__PROBLEM TO WORK ON__.
Only lines containing the string "deleted" belong in the answer; copy all of them from the entries.

(Pictures paired with source code)
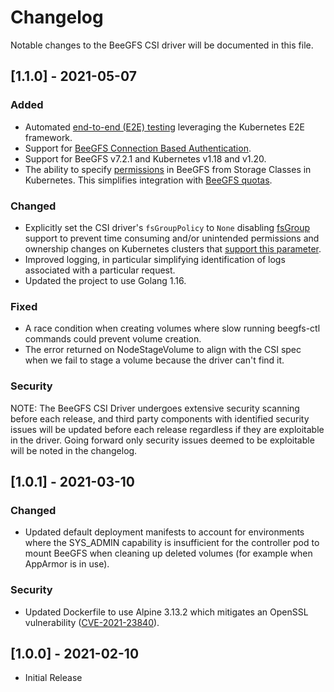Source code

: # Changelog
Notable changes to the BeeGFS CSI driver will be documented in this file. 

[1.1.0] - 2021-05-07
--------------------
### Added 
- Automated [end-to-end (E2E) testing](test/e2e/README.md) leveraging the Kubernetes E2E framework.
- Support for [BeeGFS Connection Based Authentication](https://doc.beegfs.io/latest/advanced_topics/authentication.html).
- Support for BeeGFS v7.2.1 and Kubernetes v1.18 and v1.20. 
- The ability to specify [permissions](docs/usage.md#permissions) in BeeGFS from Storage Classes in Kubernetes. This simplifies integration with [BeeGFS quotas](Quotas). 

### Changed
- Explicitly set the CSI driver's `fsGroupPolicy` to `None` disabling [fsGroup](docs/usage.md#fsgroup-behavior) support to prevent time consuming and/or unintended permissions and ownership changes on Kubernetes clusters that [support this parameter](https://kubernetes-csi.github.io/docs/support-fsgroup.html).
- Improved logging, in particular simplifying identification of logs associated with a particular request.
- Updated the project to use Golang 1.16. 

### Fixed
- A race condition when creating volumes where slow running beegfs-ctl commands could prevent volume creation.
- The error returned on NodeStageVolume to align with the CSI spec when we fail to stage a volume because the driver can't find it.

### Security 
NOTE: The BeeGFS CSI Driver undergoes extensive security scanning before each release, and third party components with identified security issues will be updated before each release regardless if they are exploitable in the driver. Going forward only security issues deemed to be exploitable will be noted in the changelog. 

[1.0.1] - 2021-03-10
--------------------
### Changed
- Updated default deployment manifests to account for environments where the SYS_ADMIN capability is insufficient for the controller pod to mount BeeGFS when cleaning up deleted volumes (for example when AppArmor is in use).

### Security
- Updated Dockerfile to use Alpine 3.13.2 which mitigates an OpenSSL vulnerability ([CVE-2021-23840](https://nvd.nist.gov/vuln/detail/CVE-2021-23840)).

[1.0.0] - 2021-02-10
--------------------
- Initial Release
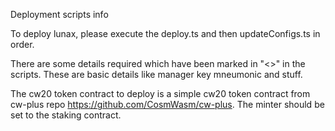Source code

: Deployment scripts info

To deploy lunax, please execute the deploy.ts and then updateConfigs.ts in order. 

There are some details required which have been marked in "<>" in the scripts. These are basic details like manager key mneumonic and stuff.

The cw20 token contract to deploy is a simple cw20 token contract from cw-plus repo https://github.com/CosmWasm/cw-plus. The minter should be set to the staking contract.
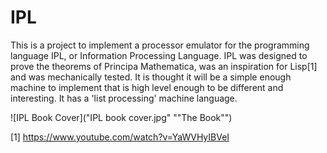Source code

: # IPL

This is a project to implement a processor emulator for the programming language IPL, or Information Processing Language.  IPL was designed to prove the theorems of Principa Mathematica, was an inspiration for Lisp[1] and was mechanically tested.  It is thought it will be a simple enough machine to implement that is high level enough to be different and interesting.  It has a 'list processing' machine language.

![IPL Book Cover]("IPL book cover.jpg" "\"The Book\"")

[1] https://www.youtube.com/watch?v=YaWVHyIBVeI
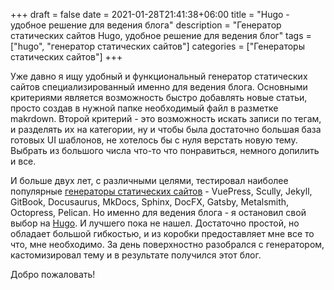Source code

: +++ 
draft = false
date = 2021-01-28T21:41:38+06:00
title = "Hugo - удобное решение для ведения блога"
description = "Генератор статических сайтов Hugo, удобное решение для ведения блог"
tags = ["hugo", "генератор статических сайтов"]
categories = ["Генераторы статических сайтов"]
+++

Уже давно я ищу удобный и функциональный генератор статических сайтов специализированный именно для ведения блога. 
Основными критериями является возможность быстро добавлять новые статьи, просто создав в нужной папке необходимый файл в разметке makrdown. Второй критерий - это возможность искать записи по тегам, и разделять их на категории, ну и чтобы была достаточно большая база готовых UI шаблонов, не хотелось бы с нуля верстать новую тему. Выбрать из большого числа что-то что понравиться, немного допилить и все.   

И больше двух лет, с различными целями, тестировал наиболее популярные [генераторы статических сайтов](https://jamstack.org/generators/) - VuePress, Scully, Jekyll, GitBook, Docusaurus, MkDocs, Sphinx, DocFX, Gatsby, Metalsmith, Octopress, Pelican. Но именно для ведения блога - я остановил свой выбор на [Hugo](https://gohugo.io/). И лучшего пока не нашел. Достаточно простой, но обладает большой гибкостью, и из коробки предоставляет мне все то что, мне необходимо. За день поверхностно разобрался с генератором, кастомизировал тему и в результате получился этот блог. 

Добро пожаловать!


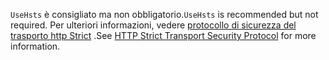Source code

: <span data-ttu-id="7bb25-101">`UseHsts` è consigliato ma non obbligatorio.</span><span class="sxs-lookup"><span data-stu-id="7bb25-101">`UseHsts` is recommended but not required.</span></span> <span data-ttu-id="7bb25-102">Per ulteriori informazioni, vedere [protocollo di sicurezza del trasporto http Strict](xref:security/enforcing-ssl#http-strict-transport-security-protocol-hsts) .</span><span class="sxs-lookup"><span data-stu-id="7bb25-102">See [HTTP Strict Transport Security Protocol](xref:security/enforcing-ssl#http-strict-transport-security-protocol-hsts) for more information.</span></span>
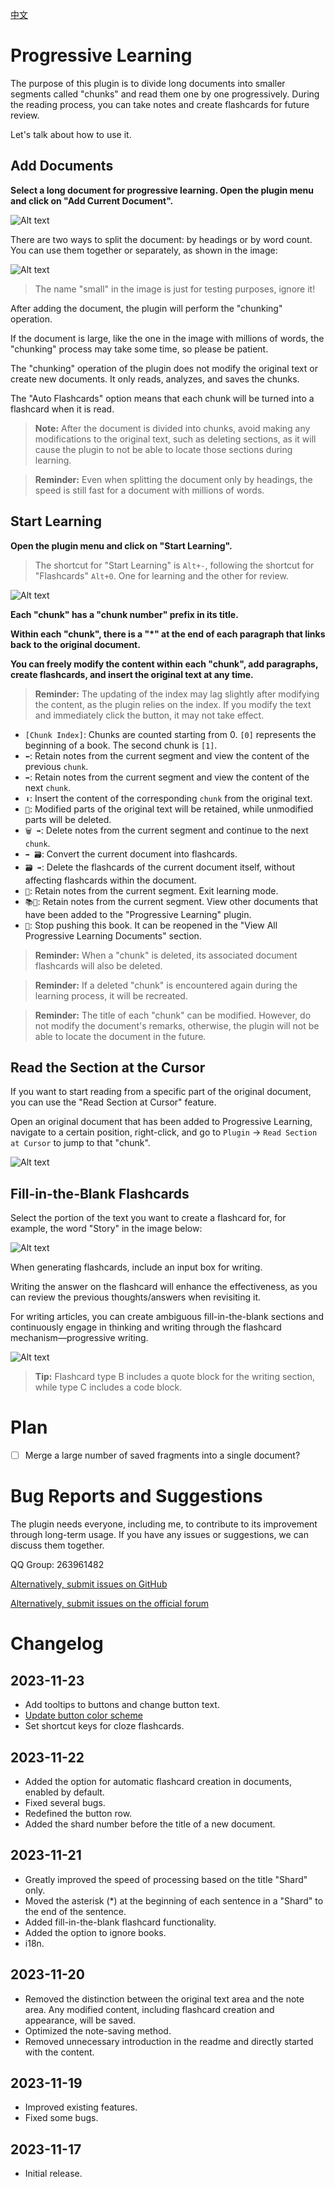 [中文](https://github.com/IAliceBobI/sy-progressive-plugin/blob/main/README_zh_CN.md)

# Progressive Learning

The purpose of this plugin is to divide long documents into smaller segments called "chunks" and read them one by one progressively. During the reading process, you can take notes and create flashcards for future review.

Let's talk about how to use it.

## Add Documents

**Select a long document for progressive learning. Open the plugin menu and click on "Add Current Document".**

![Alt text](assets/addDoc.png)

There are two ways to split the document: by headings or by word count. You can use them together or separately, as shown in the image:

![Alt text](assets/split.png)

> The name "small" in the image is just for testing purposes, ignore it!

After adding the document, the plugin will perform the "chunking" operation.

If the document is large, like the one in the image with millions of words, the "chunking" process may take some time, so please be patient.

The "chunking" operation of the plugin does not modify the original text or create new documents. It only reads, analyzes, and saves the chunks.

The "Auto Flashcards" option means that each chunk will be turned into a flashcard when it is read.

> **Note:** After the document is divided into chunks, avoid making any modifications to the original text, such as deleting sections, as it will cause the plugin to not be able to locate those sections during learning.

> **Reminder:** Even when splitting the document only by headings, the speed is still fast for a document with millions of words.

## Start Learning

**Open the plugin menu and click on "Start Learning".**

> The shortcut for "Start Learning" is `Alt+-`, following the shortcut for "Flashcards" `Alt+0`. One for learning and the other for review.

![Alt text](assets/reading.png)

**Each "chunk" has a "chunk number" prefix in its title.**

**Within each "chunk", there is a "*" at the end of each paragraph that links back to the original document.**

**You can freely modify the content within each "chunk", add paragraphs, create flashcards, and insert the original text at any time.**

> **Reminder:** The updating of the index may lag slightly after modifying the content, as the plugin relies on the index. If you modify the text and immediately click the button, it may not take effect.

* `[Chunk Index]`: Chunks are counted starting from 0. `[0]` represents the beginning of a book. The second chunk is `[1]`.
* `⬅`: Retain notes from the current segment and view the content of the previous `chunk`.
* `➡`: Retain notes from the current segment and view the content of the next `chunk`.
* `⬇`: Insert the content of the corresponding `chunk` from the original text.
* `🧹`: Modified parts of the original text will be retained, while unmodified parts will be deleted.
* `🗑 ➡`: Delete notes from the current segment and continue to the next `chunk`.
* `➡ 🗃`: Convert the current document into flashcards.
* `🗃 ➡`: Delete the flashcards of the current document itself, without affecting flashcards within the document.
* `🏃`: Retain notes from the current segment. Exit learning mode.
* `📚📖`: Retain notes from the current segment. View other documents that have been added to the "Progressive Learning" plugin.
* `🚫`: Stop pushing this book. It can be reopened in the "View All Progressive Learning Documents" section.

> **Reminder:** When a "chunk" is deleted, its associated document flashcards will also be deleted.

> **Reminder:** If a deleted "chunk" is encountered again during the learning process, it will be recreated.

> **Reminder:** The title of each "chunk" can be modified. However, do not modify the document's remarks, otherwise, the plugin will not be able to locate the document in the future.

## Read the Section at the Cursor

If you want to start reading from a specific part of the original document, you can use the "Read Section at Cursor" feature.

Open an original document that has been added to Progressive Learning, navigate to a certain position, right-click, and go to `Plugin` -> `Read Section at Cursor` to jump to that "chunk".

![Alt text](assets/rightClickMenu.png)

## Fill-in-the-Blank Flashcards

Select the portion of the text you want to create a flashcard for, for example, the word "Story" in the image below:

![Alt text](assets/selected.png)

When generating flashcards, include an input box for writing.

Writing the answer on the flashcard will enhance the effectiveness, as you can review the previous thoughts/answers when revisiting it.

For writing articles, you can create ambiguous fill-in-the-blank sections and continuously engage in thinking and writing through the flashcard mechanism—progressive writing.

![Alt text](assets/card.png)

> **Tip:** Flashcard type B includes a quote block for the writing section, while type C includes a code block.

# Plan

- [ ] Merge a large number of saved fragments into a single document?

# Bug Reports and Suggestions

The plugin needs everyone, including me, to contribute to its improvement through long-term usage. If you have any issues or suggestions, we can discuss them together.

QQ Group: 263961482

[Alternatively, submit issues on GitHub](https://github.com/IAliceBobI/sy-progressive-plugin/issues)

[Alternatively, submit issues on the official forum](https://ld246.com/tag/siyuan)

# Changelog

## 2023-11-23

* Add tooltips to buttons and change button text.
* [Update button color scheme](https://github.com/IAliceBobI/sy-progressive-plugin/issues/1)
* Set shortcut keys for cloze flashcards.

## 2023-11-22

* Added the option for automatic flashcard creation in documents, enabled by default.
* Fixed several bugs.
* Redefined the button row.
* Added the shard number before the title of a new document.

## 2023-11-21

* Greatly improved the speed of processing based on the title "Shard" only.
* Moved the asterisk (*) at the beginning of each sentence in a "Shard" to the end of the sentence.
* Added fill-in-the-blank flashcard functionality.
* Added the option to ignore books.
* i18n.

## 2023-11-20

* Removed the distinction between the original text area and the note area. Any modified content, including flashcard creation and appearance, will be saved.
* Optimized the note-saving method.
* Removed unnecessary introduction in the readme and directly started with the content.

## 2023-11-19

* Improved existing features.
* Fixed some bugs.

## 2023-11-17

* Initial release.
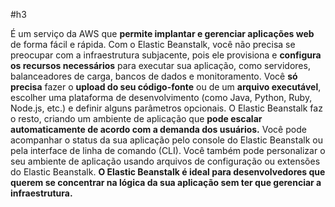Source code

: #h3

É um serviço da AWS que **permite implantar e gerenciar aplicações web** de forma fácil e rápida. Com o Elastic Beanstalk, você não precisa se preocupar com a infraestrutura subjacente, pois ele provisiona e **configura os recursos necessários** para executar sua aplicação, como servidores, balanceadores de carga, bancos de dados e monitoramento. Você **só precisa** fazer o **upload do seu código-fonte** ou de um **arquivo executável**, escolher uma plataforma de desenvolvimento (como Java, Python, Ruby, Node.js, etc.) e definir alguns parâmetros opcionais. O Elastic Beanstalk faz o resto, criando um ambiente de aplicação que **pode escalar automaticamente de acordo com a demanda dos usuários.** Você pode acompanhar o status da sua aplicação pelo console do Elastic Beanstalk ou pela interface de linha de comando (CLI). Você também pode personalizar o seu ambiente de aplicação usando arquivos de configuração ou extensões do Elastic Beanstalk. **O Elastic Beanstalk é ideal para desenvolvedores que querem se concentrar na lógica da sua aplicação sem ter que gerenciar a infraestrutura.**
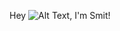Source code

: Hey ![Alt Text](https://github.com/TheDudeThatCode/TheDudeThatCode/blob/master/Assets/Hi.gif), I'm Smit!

__WORKED SOLUTION__.
- Updated default deployment manifests to account for environments where the SYS_ADMIN capability is insufficient for the controller pod to mount BeeGFS when cleaning up deleted volumes (for example when AppArmor is in use).
* `🧹`: Modified parts of the original text will be retained, while unmodified parts will be deleted.
> **Reminder:** When a "chunk" is deleted, its associated document flashcards will also be deleted.
> **Reminder:** If a deleted "chunk" is encountered again during the learning process, it will be recreated.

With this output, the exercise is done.